AIM OF THE TASK:
Show every line below where "variable" can be found.

==== INFORMATION ====

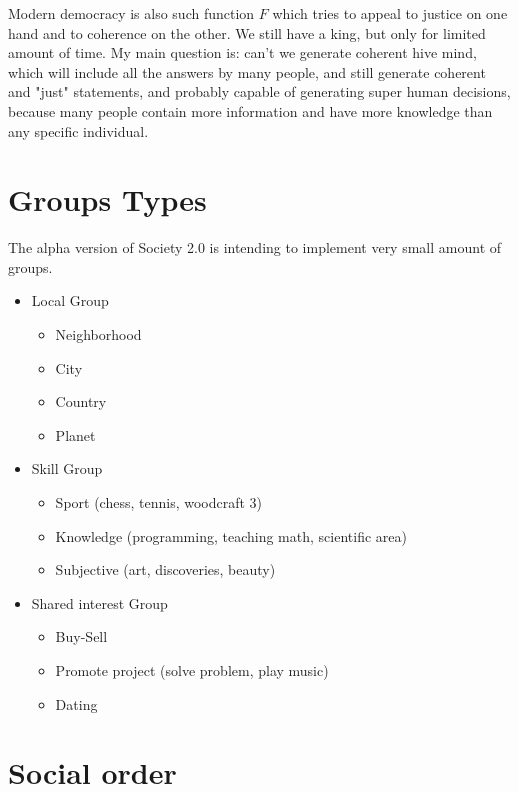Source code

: \documentclass{article}
\begin{document}
Modern democracy is also such function $F$ which tries to appeal to justice on one hand and to coherence on the other. We still have a king, but only for limited amount of time. My main question is: can't we generate coherent hive mind, which will include all the answers by many people, and still generate coherent and "just" statements, and probably capable of generating super human decisions, because many people contain more information and have more knowledge than any specific individual. 
\\
\section{Groups Types}

The alpha version of Society 2.0 is intending to implement very small amount of groups. 

\renewcommand{\labelitemii}{$\star$}

\begin{itemize}
	\item Local Group
\begin{itemize} 
	\item Neighborhood
	\item City
	\item Country
	\item Planet
\end{itemize}
	\item Skill Group 
\begin{itemize} 
	\item Sport (chess, tennis, woodcraft 3)
	\item Knowledge (programming, teaching math, scientific area)
	\item Subjective (art, discoveries, beauty)
\end{itemize}
	\item Shared interest Group
\begin{itemize} 
	\item Buy-Sell
	\item Promote project (solve problem, play music)
	\item Dating
\end{itemize}
	
\end{itemize}

\section{Social order}
\end{document}
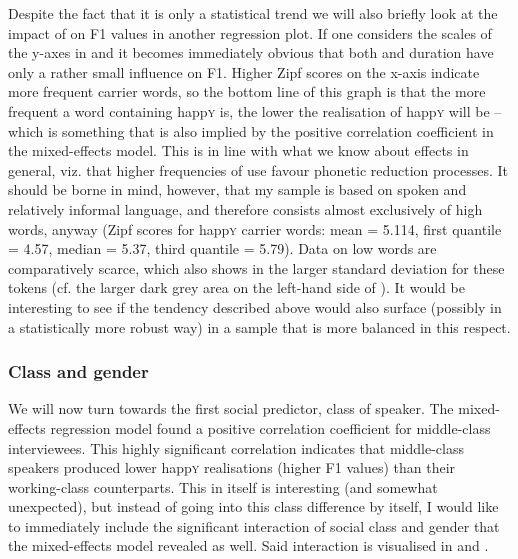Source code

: Despite the fact that it is only a statistical trend we will also briefly look at the impact of  on F1 values in another regression plot.
If one considers the scales of the y-axes in  and  it becomes immediately obvious that both  and duration have only a rather small influence on F1.
Higher Zipf scores on the x-axis indicate more frequent carrier words, so the bottom line of this graph is that the more frequent a word containing happ\textsc{y} is, the lower the realisation of happ\textsc{y} will be -- which is something that is also implied by the positive correlation coefficient in the mixed-effects model.
This is in line with what we know about  effects in general, viz. that higher frequencies of use favour phonetic reduction processes.
It should be borne in mind, however, that my sample is based on spoken and relatively informal language, and therefore consists almost exclusively of high  words, anyway (Zipf scores for happ\textsc{y} carrier words: mean = 5.114, first quantile = 4.57, median = 5.37, third quantile = 5.79).
Data on low  words are comparatively scarce, which also shows in the larger standard deviation for these tokens (cf. the larger dark grey area on the left-hand side of ).
It would be interesting to see if the tendency described above would also surface (possibly in a statistically more robust way) in a sample that is more balanced in this respect.

			\subsubsection{Class and gender}
			\label{sec.prod.res.vow.happy.f1.classgender}

We will now turn towards the first social predictor, class of speaker.
The mixed-effects regression model found a positive correlation coefficient for middle-class interviewees.
This highly significant correlation indicates that middle-class speakers produced lower happ\textsc{y} realisations (higher F1 values) than their working-class counterparts.
This in itself is interesting (and somewhat unexpected), but instead of going into this class difference by itself, I would like to immediately include the significant interaction of social class and gender that the mixed-effects model revealed as well.
Said interaction is visualised in  and .

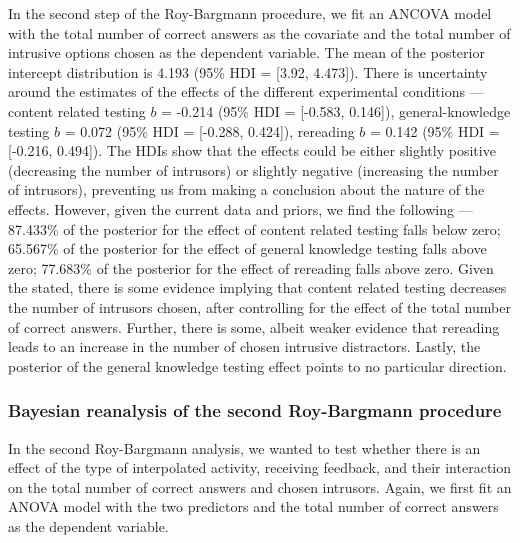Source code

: \documentclass[../main.tex]{subfiles}
\begin{document}
In the second step of the Roy-Bargmann procedure, we fit an ANCOVA model
with the total number of correct answers as the covariate and the total
number of intrusive options chosen as the dependent variable. The mean
of the posterior intercept distribution is 4.193 (95\% HDI = {[}3.92,
4.473{]}). There is uncertainty around the estimates of the effects of
the different experimental conditions --- content related testing \(b\)
= -0.214 (95\% HDI = {[}-0.583, 0.146{]}), general-knowledge testing
\(b\) = 0.072 (95\% HDI = {[}-0.288, 0.424{]}), rereading \(b\) = 0.142
(95\% HDI = {[}-0.216, 0.494{]}). The HDIs show that the effects could
be either slightly positive (decreasing the number of intrusors) or
slightly negative (increasing the number of intrusors), preventing us
from making a conclusion about the nature of the effects. However, given
the current data and priors, we find the following --- 87.433\% of the
posterior for the effect of content related testing falls below zero;
65.567\% of the posterior for the effect of general knowledge testing
falls above zero; 77.683\% of the posterior for the effect of rereading
falls above zero. Given the stated, there is some evidence implying that
content related testing decreases the number of intrusors chosen, after
controlling for the effect of the total number of correct answers.
Further, there is some, albeit weaker evidence that rereading leads to
an increase in the number of chosen intrusive distractors. Lastly, the
posterior of the general knowledge testing effect points to no
particular direction.

\hypertarget{bayesian-reanalysis-of-the-second-roy-bargmann-procedure}{%
\subsubsection{Bayesian reanalysis of the second Roy-Bargmann
procedure}\label{bayesian-reanalysis-of-the-second-roy-bargmann-procedure}}

In the second Roy-Bargmann analysis, we wanted to test whether there is
an effect of the type of interpolated activity, receiving feedback, and
their interaction on the total number of correct answers and chosen
intrusors. Again, we first fit an ANOVA model with the two predictors
and the total number of correct answers as the dependent variable.
\end{document}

====

SOLUTION BELOW:
number of intrusive options chosen as the dependent variable. The mean
and the total number of correct answers as the dependent variable.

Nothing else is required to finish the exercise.